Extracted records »
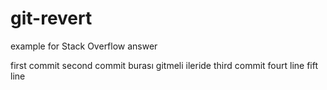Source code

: # git-revert
example for Stack Overflow answer



first commit
second commit burası gitmeli ileride
third commit
fourt line
fift line
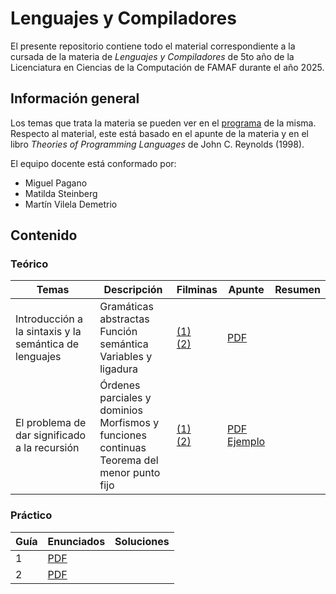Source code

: # Lenguajes y Compiladores

El presente repositorio contiene todo el material correspondiente a la cursada de la materia de _Lenguajes y Compiladores_ de 5to año de la Licenciatura en Ciencias de la Computación de FAMAF durante el año 2025.

## Información general

Los temas que trata la materia se pueden ver en el [programa](./information/study_program.pdf) de la misma. Respecto al material, este está basado en el apunte de la materia y en el libro _Theories of Programming Languages_ de John C. Reynolds (1998).

El equipo docente está conformado por:

- Miguel Pagano
- Matilda Steinberg
- Martín Vilela Demetrio

## Contenido

### Teórico

<div align="center">

| Temas                                                  | Descripción                                                                                             | Filminas                                                                                                                                                                           | Apunte                                                                                                                             | Resumen |
| ------------------------------------------------------ | ------------------------------------------------------------------------------------------------------- | ---------------------------------------------------------------------------------------------------------------------------------------------------------------------------------- | ---------------------------------------------------------------------------------------------------------------------------------- | ------- |
| Introducción a la sintaxis y la semántica de lenguajes | Gramáticas abstractas <br /> Función semántica <br /> Variables y ligadura                              | [(1)](./theory/slides/01-part_1-abstract_sintax_and_semantic.pdf) <br /> [(2)](./theory/slides/01-part_2-free_and_bound_variable_coincidence_and_substitution.pdf)                 | [PDF](./theory/notes/01-abstract_sintax.pdf)                                                                                       |         |
| El problema de dar significado a la recursión          | Órdenes parciales y dominios <br /> Morfismos y funciones continuas <br /> Teorema del menor punto fijo | [(1)](./theory/slides/02-part_1-recursion_definition_posets_domains_predomains.pdf) <br /> [(2)](./theory/slides/02-part_2-continuous_functions_and_least_fixed_point_theorem.pdf) | [PDF](./theory/notes/02-meaning_of_recursion.pdf) <br /> [Ejemplo](./theory/notes/02-example_of_least_fixed_point_calculation.pdf) |         |

</div>

### Práctico

<div align="center">

| Guía | Enunciados                           | Soluciones |
| ---- | ------------------------------------ | ---------- |
| 1    | [PDF](./exercises/statements/01.pdf) |            |
| 2    | [PDF](./exercises/statements/02.pdf) |            |

</div>
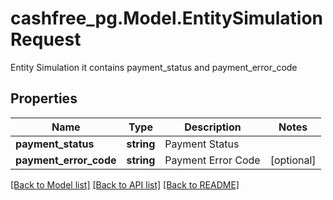 # cashfree_pg.Model.EntitySimulationRequest
Entity Simulation it contains payment_status and payment_error_code

## Properties

Name | Type | Description | Notes
------------ | ------------- | ------------- | -------------
**payment_status** | **string** | Payment Status | 
**payment_error_code** | **string** | Payment Error Code | [optional] 

[[Back to Model list]](../README.md#documentation-for-models) [[Back to API list]](../README.md#documentation-for-api-endpoints) [[Back to README]](../README.md)

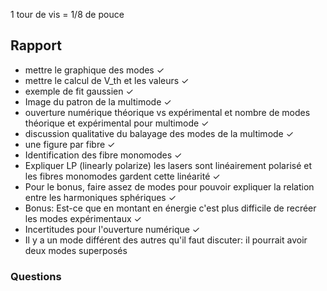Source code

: 1 tour de vis  = 1/8 de pouce 



## Rapport

- mettre le graphique des modes $\checkmark$
- mettre le calcul de V_th et les valeurs $\checkmark$
- exemple de fit gaussien $\checkmark$
- Image du patron de la multimode $\checkmark$
- ouverture numérique théorique vs expérimental et nombre de modes théorique et expérimental pour multimode $\checkmark$ 
- discussion qualitative du balayage des modes de la multimode $\checkmark$ 
- une figure par fibre $\checkmark$
- Identification des fibre monomodes $\checkmark$
- Expliquer LP (linearly polarize) les lasers sont linéairement polarisé et les fibres monomodes gardent cette linéarité $\checkmark$
- Pour le bonus, faire assez de modes pour pouvoir expliquer la relation entre les harmoniques sphériques $\checkmark$
- Bonus: Est-ce que en montant en énergie c'est plus difficile de recréer les modes expérimentaux $\checkmark$
- Incertitudes pour l'ouverture numérique $\checkmark$
- Il y a un mode différent des autres qu'il faut discuter: il pourrait avoir deux modes superposés 

### Questions

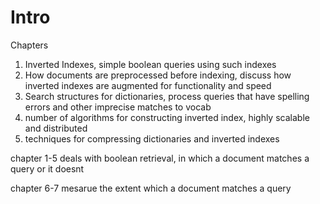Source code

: # Intro

Chapters

1. Inverted Indexes, simple boolean queries using such indexes
2. How documents are preprocessed before indexing, discuss how inverted indexes are augmented for functionality and speed
3. Search structures for dictionaries, process queries that have spelling errors and other imprecise matches to vocab
4. number of algorithms for constructing inverted index, highly scalable and distributed
5. techniques for compressing dictionaries and inverted indexes

chapter 1-5 deals with boolean retrieval, in which a document matches a query or it doesnt

chapter 6-7 mesarue the extent which a document matches a query
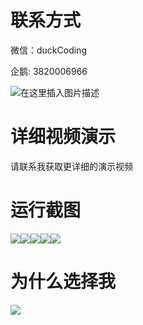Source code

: # 联系方式

微信：duckCoding

企鹅: 3820006966

![在这里插入图片描述](http://upload.cxycsx.vip/91ab4bcb4f2c4c6db86365bb6d6e9c62.jpeg)

# 详细视频演示

请联系我获取更详细的演示视频

# 运行截图

![](http://www.bysj52.com/uploadfile/ueditor/image/202306/%E6%AF%95%E8%AE%BEssm618%E7%89%A9%E6%B5%81%E9%85%8D%E9%80%81%E4%BA%BA%E5%91%98%E8%BD%A6%E8%BE%86%E8%B0%83%E5%BA%A6%E7%AE%A1%E7%90%86%E7%B3%BB%E7%BB%9F%E7%9A%84+vue%E6%AF%95%E4%B8%9A%E8%AE%BE%E8%AE%A1/5.png)![](http://www.bysj52.com/uploadfile/ueditor/image/202306/%E6%AF%95%E8%AE%BEssm618%E7%89%A9%E6%B5%81%E9%85%8D%E9%80%81%E4%BA%BA%E5%91%98%E8%BD%A6%E8%BE%86%E8%B0%83%E5%BA%A6%E7%AE%A1%E7%90%86%E7%B3%BB%E7%BB%9F%E7%9A%84+vue%E6%AF%95%E4%B8%9A%E8%AE%BE%E8%AE%A1/2.png)![](http://www.bysj52.com/uploadfile/ueditor/image/202306/%E6%AF%95%E8%AE%BEssm618%E7%89%A9%E6%B5%81%E9%85%8D%E9%80%81%E4%BA%BA%E5%91%98%E8%BD%A6%E8%BE%86%E8%B0%83%E5%BA%A6%E7%AE%A1%E7%90%86%E7%B3%BB%E7%BB%9F%E7%9A%84+vue%E6%AF%95%E4%B8%9A%E8%AE%BE%E8%AE%A1/3.png)![](http://www.bysj52.com/uploadfile/ueditor/image/202306/%E6%AF%95%E8%AE%BEssm618%E7%89%A9%E6%B5%81%E9%85%8D%E9%80%81%E4%BA%BA%E5%91%98%E8%BD%A6%E8%BE%86%E8%B0%83%E5%BA%A6%E7%AE%A1%E7%90%86%E7%B3%BB%E7%BB%9F%E7%9A%84+vue%E6%AF%95%E4%B8%9A%E8%AE%BE%E8%AE%A1/1.png)![](http://www.bysj52.com/uploadfile/ueditor/image/202306/%E6%AF%95%E8%AE%BEssm618%E7%89%A9%E6%B5%81%E9%85%8D%E9%80%81%E4%BA%BA%E5%91%98%E8%BD%A6%E8%BE%86%E8%B0%83%E5%BA%A6%E7%AE%A1%E7%90%86%E7%B3%BB%E7%BB%9F%E7%9A%84+vue%E6%AF%95%E4%B8%9A%E8%AE%BE%E8%AE%A1/4.png)

# 为什么选择我

![](http://upload.cxycsx.vip/%E7%A8%8B%E5%BA%8F%E8%AE%BE%E8%AE%A1.png)

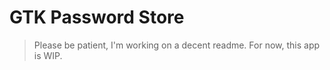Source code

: # GTK Password Store

> Please be patient, I'm working on a decent readme. For now, this app is WIP.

Problem to work on »
The records above must be returned exactly, with each picture omitted.

Output »
Source code

: # git-revert
example for Stack Overflow answer



first commit
second commit burası gitmeli ileride
third commit
fourt line
fift line
Source code

: # Lenguajes y Compiladores

El presente repositorio contiene todo el material correspondiente a la cursada de la materia de _Lenguajes y Compiladores_ de 5to año de la Licenciatura en Ciencias de la Computación de FAMAF durante el año 2025.

## Información general

Los temas que trata la materia se pueden ver en el [programa](./information/study_program.pdf) de la misma. Respecto al material, este está basado en el apunte de la materia y en el libro _Theories of Programming Languages_ de John C. Reynolds (1998).

El equipo docente está conformado por:

- Miguel Pagano
- Matilda Steinberg
- Martín Vilela Demetrio

## Contenido

### Teórico

<div align="center">

| Temas                                                  | Descripción                                                                                             | Filminas                                                                                                                                                                           | Apunte                                                                                                                             | Resumen |
| ------------------------------------------------------ | ------------------------------------------------------------------------------------------------------- | ---------------------------------------------------------------------------------------------------------------------------------------------------------------------------------- | ---------------------------------------------------------------------------------------------------------------------------------- | ------- |
| Introducción a la sintaxis y la semántica de lenguajes | Gramáticas abstractas <br /> Función semántica <br /> Variables y ligadura                              | [(1)](./theory/slides/01-part_1-abstract_sintax_and_semantic.pdf) <br /> [(2)](./theory/slides/01-part_2-free_and_bound_variable_coincidence_and_substitution.pdf)                 | [PDF](./theory/notes/01-abstract_sintax.pdf)                                                                                       |         |
| El problema de dar significado a la recursión          | Órdenes parciales y dominios <br /> Morfismos y funciones continuas <br /> Teorema del menor punto fijo | [(1)](./theory/slides/02-part_1-recursion_definition_posets_domains_predomains.pdf) <br /> [(2)](./theory/slides/02-part_2-continuous_functions_and_least_fixed_point_theorem.pdf) | [PDF](./theory/notes/02-meaning_of_recursion.pdf) <br /> [Ejemplo](./theory/notes/02-example_of_least_fixed_point_calculation.pdf) |         |

</div>

### Práctico

<div align="center">

| Guía | Enunciados                           | Soluciones |
| ---- | ------------------------------------ | ---------- |
| 1    | [PDF](./exercises/statements/01.pdf) |            |
| 2    | [PDF](./exercises/statements/02.pdf) |            |

</div>
 # cashfree_pg.Model.EntitySimulationRequest
Entity Simulation it contains payment_status and payment_error_code

## Properties

Name | Type | Description | Notes
------------ | ------------- | ------------- | -------------
**payment_status** | **string** | Payment Status | 
**payment_error_code** | **string** | Payment Error Code | [optional] 

[[Back to Model list]](../README.md#documentation-for-models) [[Back to API list]](../README.md#documentation-for-api-endpoints) [[Back to README]](../README.md)

Source code

: 1 tour de vis  = 1/8 de pouce 



## Rapport

- mettre le graphique des modes $\checkmark$
- mettre le calcul de V_th et les valeurs $\checkmark$
- exemple de fit gaussien $\checkmark$
- Image du patron de la multimode $\checkmark$
- ouverture numérique théorique vs expérimental et nombre de modes théorique et expérimental pour multimode $\checkmark$ 
- discussion qualitative du balayage des modes de la multimode $\checkmark$ 
- une figure par fibre $\checkmark$
- Identification des fibre monomodes $\checkmark$
- Expliquer LP (linearly polarize) les lasers sont linéairement polarisé et les fibres monomodes gardent cette linéarité $\checkmark$
- Pour le bonus, faire assez de modes pour pouvoir expliquer la relation entre les harmoniques sphériques $\checkmark$
- Bonus: Est-ce que en montant en énergie c'est plus difficile de recréer les modes expérimentaux $\checkmark$
- Incertitudes pour l'ouverture numérique $\checkmark$
- Il y a un mode différent des autres qu'il faut discuter: il pourrait avoir deux modes superposés 

### Questions

Source code

: # Intro

Chapters

1. Inverted Indexes, simple boolean queries using such indexes
2. How documents are preprocessed before indexing, discuss how inverted indexes are augmented for functionality and speed
3. Search structures for dictionaries, process queries that have spelling errors and other imprecise matches to vocab
4. number of algorithms for constructing inverted index, highly scalable and distributed
5. techniques for compressing dictionaries and inverted indexes

chapter 1-5 deals with boolean retrieval, in which a document matches a query or it doesnt

chapter 6-7 mesarue the extent which a document matches a query
Source code

: # 联系方式

微信：duckCoding

企鹅: 3820006966

![在这里插入图片描述](http://upload.cxycsx.vip/91ab4bcb4f2c4c6db86365bb6d6e9c62.jpeg)

# 详细视频演示

请联系我获取更详细的演示视频

# 运行截图

![](http://www.bysj52.com/uploadfile/ueditor/image/202306/%E6%AF%95%E8%AE%BEssm618%E7%89%A9%E6%B5%81%E9%85%8D%E9%80%81%E4%BA%BA%E5%91%98%E8%BD%A6%E8%BE%86%E8%B0%83%E5%BA%A6%E7%AE%A1%E7%90%86%E7%B3%BB%E7%BB%9F%E7%9A%84+vue%E6%AF%95%E4%B8%9A%E8%AE%BE%E8%AE%A1/5.png)![](http://www.bysj52.com/uploadfile/ueditor/image/202306/%E6%AF%95%E8%AE%BEssm618%E7%89%A9%E6%B5%81%E9%85%8D%E9%80%81%E4%BA%BA%E5%91%98%E8%BD%A6%E8%BE%86%E8%B0%83%E5%BA%A6%E7%AE%A1%E7%90%86%E7%B3%BB%E7%BB%9F%E7%9A%84+vue%E6%AF%95%E4%B8%9A%E8%AE%BE%E8%AE%A1/2.png)![](http://www.bysj52.com/uploadfile/ueditor/image/202306/%E6%AF%95%E8%AE%BEssm618%E7%89%A9%E6%B5%81%E9%85%8D%E9%80%81%E4%BA%BA%E5%91%98%E8%BD%A6%E8%BE%86%E8%B0%83%E5%BA%A6%E7%AE%A1%E7%90%86%E7%B3%BB%E7%BB%9F%E7%9A%84+vue%E6%AF%95%E4%B8%9A%E8%AE%BE%E8%AE%A1/3.png)![](http://www.bysj52.com/uploadfile/ueditor/image/202306/%E6%AF%95%E8%AE%BEssm618%E7%89%A9%E6%B5%81%E9%85%8D%E9%80%81%E4%BA%BA%E5%91%98%E8%BD%A6%E8%BE%86%E8%B0%83%E5%BA%A6%E7%AE%A1%E7%90%86%E7%B3%BB%E7%BB%9F%E7%9A%84+vue%E6%AF%95%E4%B8%9A%E8%AE%BE%E8%AE%A1/1.png)![](http://www.bysj52.com/uploadfile/ueditor/image/202306/%E6%AF%95%E8%AE%BEssm618%E7%89%A9%E6%B5%81%E9%85%8D%E9%80%81%E4%BA%BA%E5%91%98%E8%BD%A6%E8%BE%86%E8%B0%83%E5%BA%A6%E7%AE%A1%E7%90%86%E7%B3%BB%E7%BB%9F%E7%9A%84+vue%E6%AF%95%E4%B8%9A%E8%AE%BE%E8%AE%A1/4.png)

# 为什么选择我

![](http://upload.cxycsx.vip/%E7%A8%8B%E5%BA%8F%E8%AE%BE%E8%AE%A1.png)

Source code

: # GTK Password Store

> Please be patient, I'm working on a decent readme. For now, this app is WIP.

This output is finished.